Doctors are split on ex-Notre Dame coach Brown

SOUTH BEND, Ind. (AP) — A psychiatrist and a psychologist came up with different opinions on the mental state of former Notre Dame assistant football coach Corwin Brown who is accused of striking his wife and holding her hostage in a seven-hour standoff with police at his home, a judge said today.

Brown’s family has said they believe his actions last August might stem from brain trauma he suffered when he was an NFL defensive back. Brown, 41, played in college at Michigan and played eight seasons in the NFL as a defensive back with the Patriots, Jets and Lions.
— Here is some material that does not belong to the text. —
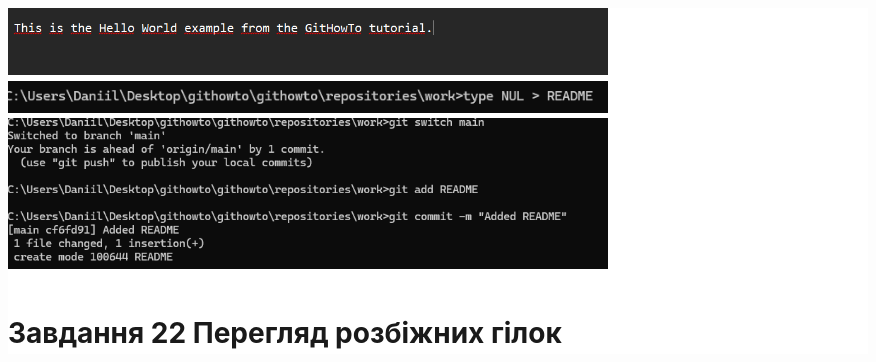 <img src="screenshots/77.png"  width="600">
<img src="screenshots/78.png"  width="600">
<img src="screenshots/79.png"  width="600">
<h1>Завдання 22 Перегляд розбіжних гілок</h1>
Reports by the two doctors came back with a “split of opinion,” St. Joseph County Judge Jane Woodward Miller said during a brief court hearing this morning. The reports by George Parker, an associate professor of clinical psychiatry at the Indiana University School of Medicine, and Warren Sibilla, a South Bend psychologist, were not immediately available.

Defense attorney Mike Tuszynski wouldn’t comment on the contents of the reports other than to say the two doctors came up with different conclusions. Woodward Miller had ordered the tests to determine whether Brown is competent to stand trial and his mental status at the time.

After the Aug. 12 standoff at his home in Granger, just northeast of South Bend, Brown was taken away with a self-inflicted gunshot wound. He faces charges of confinement and domestic battery. Prosecutors say Brown held his wife hostage with a handgun and bruised her.